How the collection works

The collection configuration file, etc/collectionConfig.xml specifies the ISISPlugin plugin, which processes CDS/ISIS databases. These databases have several files, but ISISPlugin uses just three: CDS.fdt (where CDS is the name of the database), containing the field names used in the database, CDF.xrf (a cross-reference file), and CDS.mst, containing the actual records. Whenever ISISPlugin encounters an ".mst" file, it looks for the corresponding ".fdt" and ".xrf" files. In this case the plugin has been given an input_encoding argument because some entries in the database contain extended characters (in a form that was used in early versions of the DOS operating system). It has also been given a subfield separator argument, whose purpose is explained below. The -OIDtype incremental plugin option was used to give identifiers that are consistent across different operating systems (which may not happen with HASH identifiers), so that we can link to a document in this description.

Like the bibliography collection, this collection incorporates a form-based search interface that allows fielded searching. This is specified by the line format SearchTypes "form,plain" in the configuration file; the plain argument ensures that there is a plain textual full-text search feature as well (which can be selected from the Preferences page). The <importOption name="groupsize" value="100"/> line in the collectionConfig.xml file puts documents together into groups of 100 (as explained in the bibliography collection).

Some fields in CDS/ISIS databases have subfields. For example, in this case the Imprint field has subfields Imprint.a for place, Imprint.b for publisher and Imprint.c for date. For each field and subfield, ISISPlugin generates a metadata element -- in this case there will be metadata called Imprint^a, Imprint^b and Imprint^c. (There could be a field called just Imprint, although in this case there is not.) ISISPlugin also generates a metadata element called Imprint^all that gives all subfields concatenated together, separated by the character string that was specified as a plugin argument (in this case ", ").

The designer of this collection has decided to create searchable indexes on all the ^all metadata fields, as well as one on text which makes the raw records searchable too. Of course, the designer could have created searchable indexes on any of the subfields instead -- or as well.

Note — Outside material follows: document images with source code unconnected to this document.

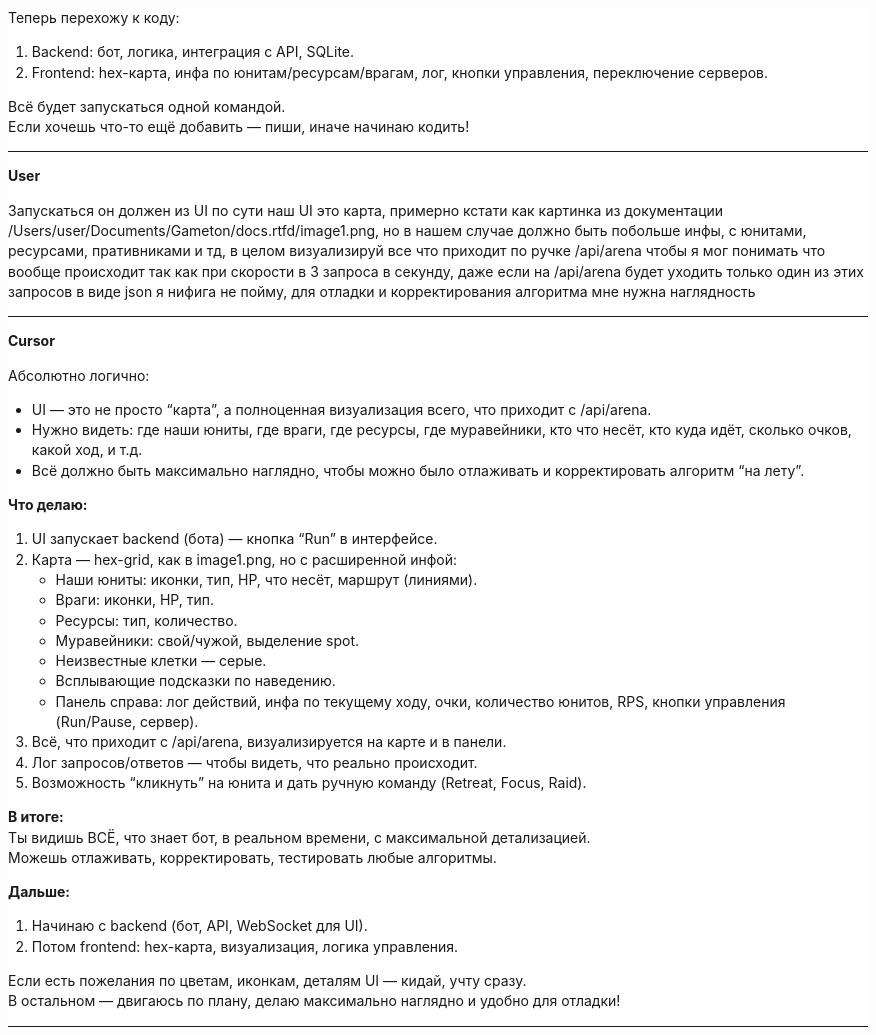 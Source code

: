 Теперь перехожу к коду:  
1. Backend: бот, логика, интеграция с API, SQLite.
2. Frontend: hex-карта, инфа по юнитам/ресурсам/врагам, лог, кнопки управления, переключение серверов.

Всё будет запускаться одной командой.  
Если хочешь что-то ещё добавить — пиши, иначе начинаю кодить!

---

**User**

Запускаться он должен из UI по сути наш UI это карта, примерно кстати как картинка из документации /Users/user/Documents/Gameton/docs.rtfd/image1.png, но в нашем случае должно быть побольше инфы, с юнитами, ресурсами, пративниками и тд, в целом визуализируй все что приходит по ручке /api/arena чтобы я мог понимать что вообще происходит так как при скорости в 3 запроса в секунду, даже если на /api/arena будет уходить только один из этих запросов в виде json я нифига не пойму, для отладки и корректирования алгоритма мне нужна наглядность

---

**Cursor**

Абсолютно логично:  
- UI — это не просто “карта”, а полноценная визуализация всего, что приходит с /api/arena.
- Нужно видеть: где наши юниты, где враги, где ресурсы, где муравейники, кто что несёт, кто куда идёт, сколько очков, какой ход, и т.д.
- Всё должно быть максимально наглядно, чтобы можно было отлаживать и корректировать алгоритм “на лету”.

**Что делаю:**
1. UI запускает backend (бота) — кнопка “Run” в интерфейсе.
2. Карта — hex-grid, как в image1.png, но с расширенной инфой:
   - Наши юниты: иконки, тип, HP, что несёт, маршрут (линиями).
   - Враги: иконки, HP, тип.
   - Ресурсы: тип, количество.
   - Муравейники: свой/чужой, выделение spot.
   - Неизвестные клетки — серые.
   - Всплывающие подсказки по наведению.
   - Панель справа: лог действий, инфа по текущему ходу, очки, количество юнитов, RPS, кнопки управления (Run/Pause, сервер).
3. Всё, что приходит с /api/arena, визуализируется на карте и в панели.
4. Лог запросов/ответов — чтобы видеть, что реально происходит.
5. Возможность “кликнуть” на юнита и дать ручную команду (Retreat, Focus, Raid).

**В итоге:**  
Ты видишь ВСЁ, что знает бот, в реальном времени, с максимальной детализацией.  
Можешь отлаживать, корректировать, тестировать любые алгоритмы.

**Дальше:**  
1. Начинаю с backend (бот, API, WebSocket для UI).
2. Потом frontend: hex-карта, визуализация, логика управления.

Если есть пожелания по цветам, иконкам, деталям UI — кидай, учту сразу.  
В остальном — двигаюсь по плану, делаю максимально наглядно и удобно для отладки!

--- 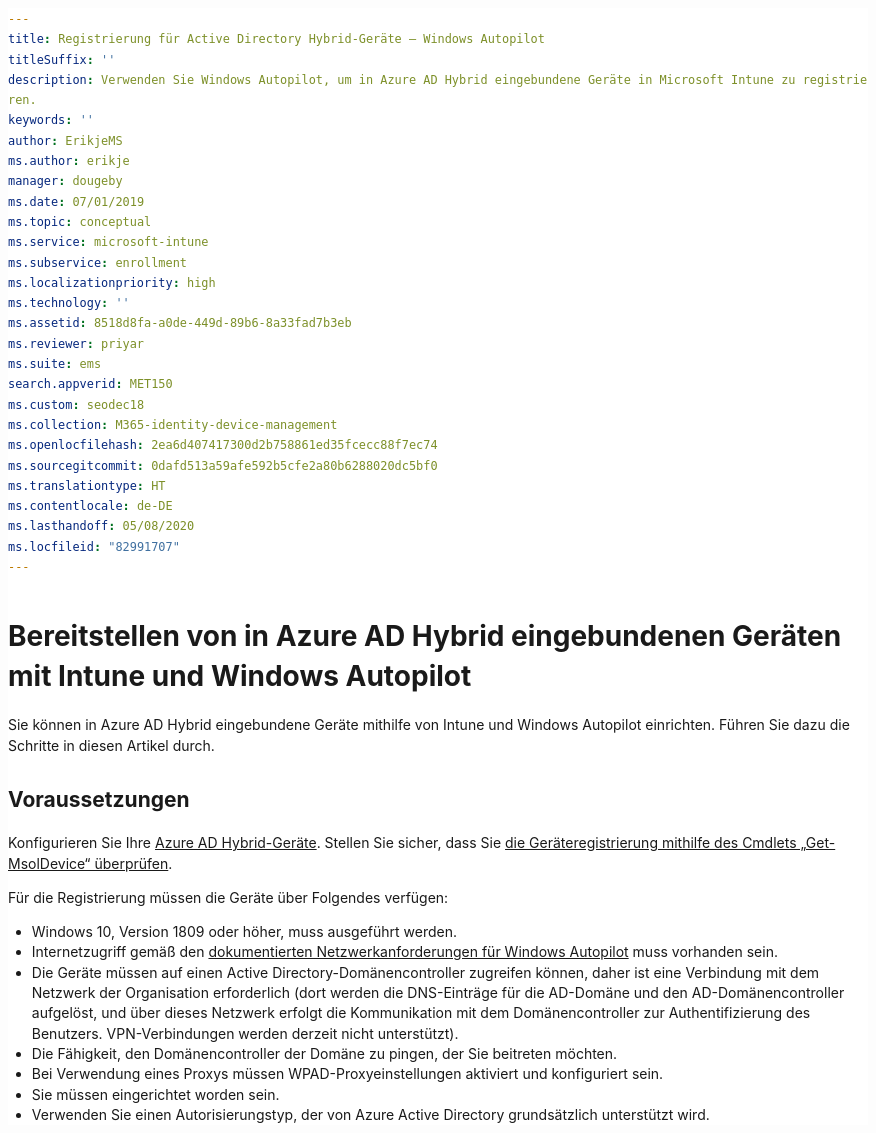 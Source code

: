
 ```yaml
---
title: Registrierung für Active Directory Hybrid-Geräte – Windows Autopilot
titleSuffix: ''
description: Verwenden Sie Windows Autopilot, um in Azure AD Hybrid eingebundene Geräte in Microsoft Intune zu registrieren.
keywords: ''
author: ErikjeMS
ms.author: erikje
manager: dougeby
ms.date: 07/01/2019
ms.topic: conceptual
ms.service: microsoft-intune
ms.subservice: enrollment
ms.localizationpriority: high
ms.technology: ''
ms.assetid: 8518d8fa-a0de-449d-89b6-8a33fad7b3eb
ms.reviewer: priyar
ms.suite: ems
search.appverid: MET150
ms.custom: seodec18
ms.collection: M365-identity-device-management
ms.openlocfilehash: 2ea6d407417300d2b758861ed35fcecc88f7ec74
ms.sourcegitcommit: 0dafd513a59afe592b5cfe2a80b6288020dc5bf0
ms.translationtype: HT
ms.contentlocale: de-DE
ms.lasthandoff: 05/08/2020
ms.locfileid: "82991707"
---
```

# <a name="deploy-hybrid-azure-ad-joined-devices-by-using-intune-and-windows-autopilot"></a>Bereitstellen von in Azure AD Hybrid eingebundenen Geräten mit Intune und Windows Autopilot
Sie können in Azure AD Hybrid eingebundene Geräte mithilfe von Intune und Windows Autopilot einrichten. Führen Sie dazu die Schritte in diesen Artikel durch.

## <a name="prerequisites"></a>Voraussetzungen

Konfigurieren Sie Ihre [Azure AD Hybrid-Geräte](https://docs.microsoft.com/azure/active-directory/devices/hybrid-azuread-join-plan). Stellen Sie sicher, dass Sie [die Geräteregistrierung mithilfe des Cmdlets „Get-MsolDevice“ überprüfen](https://docs.microsoft.com/azure/active-directory/devices/hybrid-azuread-join-managed-domains#verify-the-registration).

Für die Registrierung müssen die Geräte über Folgendes verfügen:
- Windows 10, Version 1809 oder höher, muss ausgeführt werden.
- Internetzugriff gemäß den [dokumentierten Netzwerkanforderungen für Windows Autopilot](https://docs.microsoft.com/windows/deployment/windows-autopilot/windows-autopilot-requirements#networking-requirements) muss vorhanden sein.
- Die Geräte müssen auf einen Active Directory-Domänencontroller zugreifen können, daher ist eine Verbindung mit dem Netzwerk der Organisation erforderlich (dort werden die DNS-Einträge für die AD-Domäne und den AD-Domänencontroller aufgelöst, und über dieses Netzwerk erfolgt die Kommunikation mit dem Domänencontroller zur Authentifizierung des Benutzers. VPN-Verbindungen werden derzeit nicht unterstützt).
- Die Fähigkeit, den Domänencontroller der Domäne zu pingen, der Sie beitreten möchten.
- Bei Verwendung eines Proxys müssen WPAD-Proxyeinstellungen aktiviert und konfiguriert sein.
- Sie müssen eingerichtet worden sein.
- Verwenden Sie einen Autorisierungstyp, der von Azure Active Directory grundsätzlich unterstützt wird.
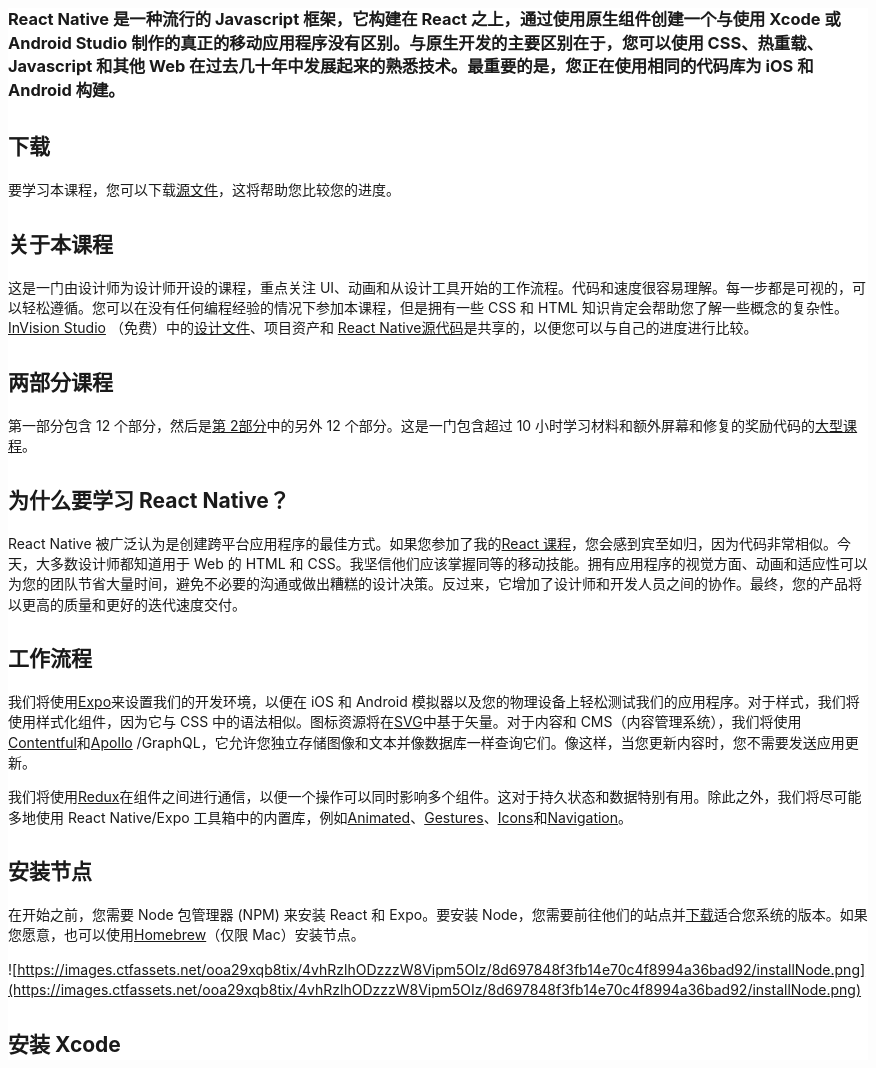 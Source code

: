 ### React Native 是一种流行的 Javascript 框架，它构建在 React 之上，通过使用原生组件创建一个与使用 Xcode 或 Android Studio 制作的真正的移动应用程序没有区别。与原生开发的主要区别在于，您可以使用 CSS、热重载、Javascript 和其他 Web 在过去几十年中发展起来的熟悉技术。最重要的是，您正在使用相同的代码库为 iOS 和 Android 构建。

## 下载

要学习本课程，您可以下载[源文件](https://assets.ctfassets.net/ooa29xqb8tix/5jpIVZzlaPO7Zjz3qr7kMY/1c3f07240365ef7cc185f57af99ecc24/Assets_-_React_Native_Part_1-2_.zip)，这将帮助您比较您的进度。

## 关于本课程

这是一门由设计师为设计师开设的课程，重点关注 UI、动画和从设计工具开始的工作流程。代码和速度很容易理解。每一步都是可视的，可以轻松遵循。您可以在没有任何编程经验的情况下参加本课程，但是拥有一些 CSS 和 HTML 知识肯定会帮助您了解一些概念的复杂性。[InVision Studio](https://www.invisionapp.com/studio) （免费）中的[设计文件](https://www.dropbox.com/s/4av17693kc1gxj7/DesignCode-ReactNative.zip?dl=0)、项目资产和 [React Native源代码](https://github.com/MengTo/react-native-for-designers)是共享的，以便您可以与自己的进度进行比较。

## 两部分课程

第一部分包含 12 个部分，然后是[第 2部分](https://nchu200hub.netlify.app/react-native-2)中的另外 12 个部分。这是一门包含超过 10 小时学习材料和额外屏幕和修复的奖励代码的[大型课程](https://github.com/MengTo/react-native-for-designers)。

## 为什么要学习 React Native？

React Native 被广泛认为是创建跨平台应用程序的最佳方式。如果您参加了我的[React 课程](https://nchu200hub.netlify.app/advanced_react)，您会感到宾至如归，因为代码非常相似。今天，大多数设计师都知道用于 Web 的 HTML 和 CSS。我坚信他们应该掌握同等的移动技能。拥有应用程序的视觉方面、动画和适应性可以为您的团队节省大量时间，避免不必要的沟通或做出糟糕的设计决策。反过来，它增加了设计师和开发人员之间的协作。最终，您的产品将以更高的质量和更好的迭代速度交付。

## 工作流程

我们将使用[Expo](http://expo.io/)来设置我们的开发环境，以便在 iOS 和 Android 模拟器以及您的物理设备上轻松测试我们的应用程序。对于样式，我们将使用样式化组件，因为它与 CSS 中的语法相似。图标资源将在[SVG](https://github.com/react-native-community/react-native-svg)中基于矢量。对于内容和 CMS（内容管理系统），我们将使用[Contentful](https://www.contentful.com/)和[Apollo](https://www.apollographql.com/) /GraphQL，它允许您独立存储图像和文本并像数据库一样查询它们。像这样，当您更新内容时，您不需要发送应用更新。

我们将使用[Redux](https://redux.js.org/basics/usage-with-react)在组件之间进行通信，以便一个操作可以同时影响多个组件。这对于持久状态和数据特别有用。除此之外，我们将尽可能多地使用 React Native/Expo 工具箱中的内置库，例如[Animated](https://facebook.github.io/react-native/docs/animations)、[Gestures](https://facebook.github.io/react-native/docs/panresponder)、[Icons](https://docs.expo.io/versions/latest/guides/icons/)和[Navigation](https://facebook.github.io/react-native/docs/navigation)。

## 安装节点

在开始之前，您需要 Node 包管理器 (NPM) 来安装 React 和 Expo。要安装 Node，您需要前往他们的站点并[下载](https://nodejs.org/en/)适合您系统的版本。如果您愿意，也可以使用[Homebrew](https://brew.sh/)（仅限 Mac）安装节点。

![https://images.ctfassets.net/ooa29xqb8tix/4vhRzlhODzzzW8Vipm5OIz/8d697848f3fb14e70c4f8994a36bad92/installNode.png](https://images.ctfassets.net/ooa29xqb8tix/4vhRzlhODzzzW8Vipm5OIz/8d697848f3fb14e70c4f8994a36bad92/installNode.png)

## 安装 Xcode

There are two browsing classifiers, an AZList based on Title metadata and an AZCompactList based on Keyword metadata. Recall that the AZCompactList classifier is like AZList but generates a bookshelf for duplicate items. The VList format specification applies to both the search results list and the Title classifier, while the CL2VList puts the number of documents associated with each keyword as described in the MARC example collection. In Greenstone, and in CDS/ISIS, any metadata item can have several different values. The VList specification sibling(All'; ') gathers together all the values, separated (in this case) by semicolon.

The DocumentContent format specification incorporates the same mechanism for hiding and showing raw records as explained for the Bibliography collection, using the DocumentHeading to show the formatted record and DocumentContent to show (or hide) the original database entry.